今から3000年ほど前、古代イスラエルにソロモンという賢い王がいました。その名声を聞いたシバの女王は彼の賢さを調べようと思い、多くの香料と金と宝石を持ってやってきました。女王はさまざまな難問を投げかけましたが、ソロモンはすべての問に答えることができたのです。
《シバの女王はソロモンの知恵と、彼が建てた家、食べ物、列座の家来たち、その侍臣たちの伺候ぶりと彼らの服装、および給仕たちとその服装、ならびに彼が主の宮でささげる燔祭を見て、完全に気を奪われてしまった。
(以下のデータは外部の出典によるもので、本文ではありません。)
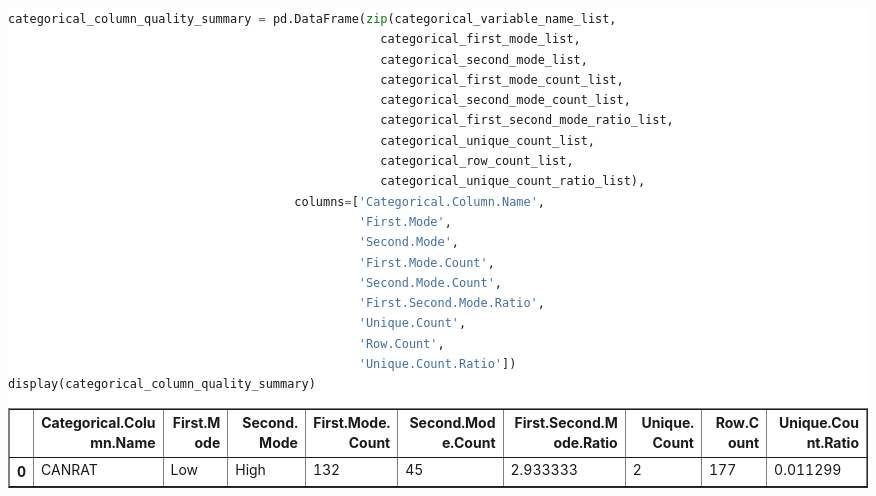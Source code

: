 
```python
categorical_column_quality_summary = pd.DataFrame(zip(categorical_variable_name_list,
                                                    categorical_first_mode_list,
                                                    categorical_second_mode_list,
                                                    categorical_first_mode_count_list,
                                                    categorical_second_mode_count_list,
                                                    categorical_first_second_mode_ratio_list,
                                                    categorical_unique_count_list,
                                                    categorical_row_count_list,
                                                    categorical_unique_count_ratio_list), 
                                        columns=['Categorical.Column.Name',
                                                 'First.Mode',
                                                 'Second.Mode',
                                                 'First.Mode.Count',
                                                 'Second.Mode.Count',
                                                 'First.Second.Mode.Ratio',
                                                 'Unique.Count',
                                                 'Row.Count',
                                                 'Unique.Count.Ratio'])
display(categorical_column_quality_summary)
```


<div>
<style scoped>
    .dataframe tbody tr th:only-of-type {
        vertical-align: middle;
    }

    .dataframe tbody tr th {
        vertical-align: top;
    }

    .dataframe thead th {
        text-align: right;
    }
</style>
<table border="1" class="dataframe">
  <thead>
    <tr style="text-align: right;">
      <th></th>
      <th>Categorical.Column.Name</th>
      <th>First.Mode</th>
      <th>Second.Mode</th>
      <th>First.Mode.Count</th>
      <th>Second.Mode.Count</th>
      <th>First.Second.Mode.Ratio</th>
      <th>Unique.Count</th>
      <th>Row.Count</th>
      <th>Unique.Count.Ratio</th>
    </tr>
  </thead>
  <tbody>
    <tr>
      <th>0</th>
      <td>CANRAT</td>
      <td>Low</td>
      <td>High</td>
      <td>132</td>
      <td>45</td>
      <td>2.933333</td>
      <td>2</td>
      <td>177</td>
      <td>0.011299</td>
    </tr>
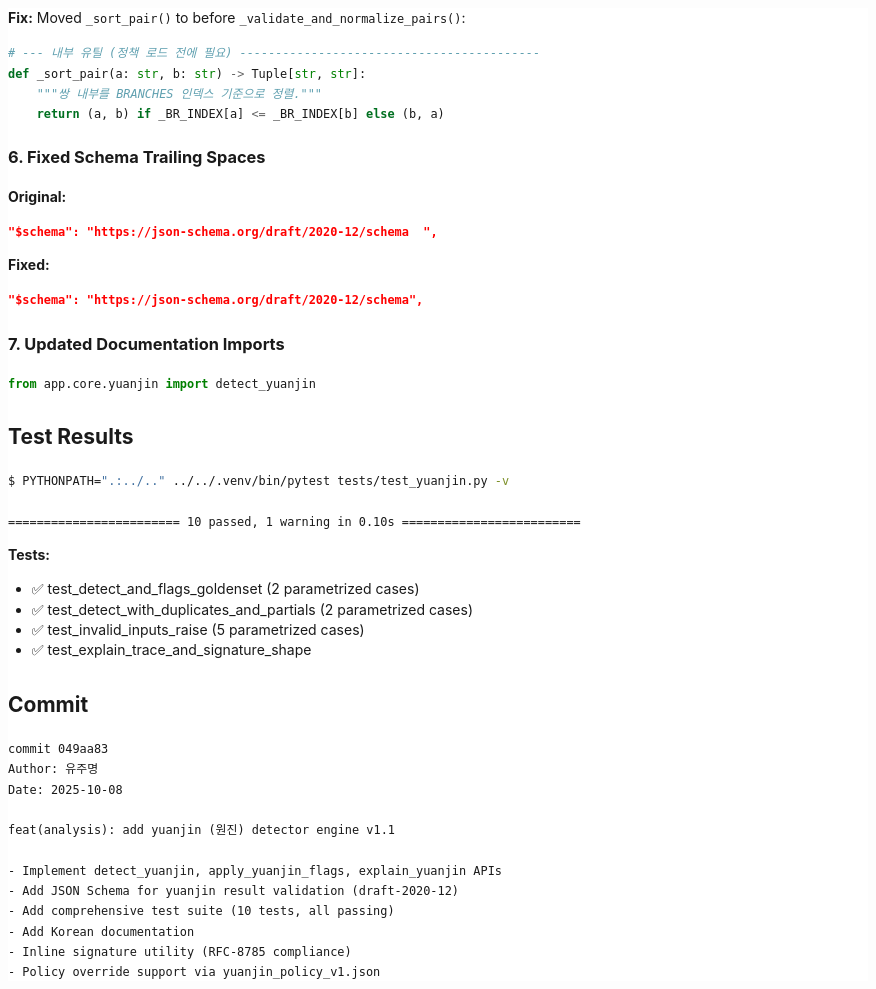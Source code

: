 **Fix:** Moved `_sort_pair()` to before `_validate_and_normalize_pairs()`:
```python
# --- 내부 유틸 (정책 로드 전에 필요) ------------------------------------------
def _sort_pair(a: str, b: str) -> Tuple[str, str]:
    """쌍 내부를 BRANCHES 인덱스 기준으로 정렬."""
    return (a, b) if _BR_INDEX[a] <= _BR_INDEX[b] else (b, a)
```

### 6. Fixed Schema Trailing Spaces
**Original:**
```json
"$schema": "https://json-schema.org/draft/2020-12/schema  ",
```

**Fixed:**
```json
"$schema": "https://json-schema.org/draft/2020-12/schema",
```

### 7. Updated Documentation Imports
```python
from app.core.yuanjin import detect_yuanjin
```

## Test Results

```bash
$ PYTHONPATH=".:../.." ../../.venv/bin/pytest tests/test_yuanjin.py -v

======================== 10 passed, 1 warning in 0.10s =========================
```

**Tests:**
- ✅ test_detect_and_flags_goldenset (2 parametrized cases)
- ✅ test_detect_with_duplicates_and_partials (2 parametrized cases)
- ✅ test_invalid_inputs_raise (5 parametrized cases)
- ✅ test_explain_trace_and_signature_shape

## Commit

```
commit 049aa83
Author: 유주명
Date: 2025-10-08

feat(analysis): add yuanjin (원진) detector engine v1.1

- Implement detect_yuanjin, apply_yuanjin_flags, explain_yuanjin APIs
- Add JSON Schema for yuanjin result validation (draft-2020-12)
- Add comprehensive test suite (10 tests, all passing)
- Add Korean documentation
- Inline signature utility (RFC-8785 compliance)
- Policy override support via yuanjin_policy_v1.json
```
彼女は王に言った。「私があなたとあなたの知恵について聞いた噂は真実でした。実際に見るまではその噂を信じませんでしたが、あなたの知恵の大いなることはその半分も知らされませんでした。あなたは噂なんかよりずっと勝っています」》(旧約聖書「歴代志下」9章)
こうして2人はタンバリン(ドッフ)で祝福されながら結婚し、エルサレムは大いに繁栄したのです……。
シバ王国の所在については2つの説があり、1つはエチオピア。女王の名前はマケダといい、2人の間にできた子供がエチオピア王国の始祖となったとされています。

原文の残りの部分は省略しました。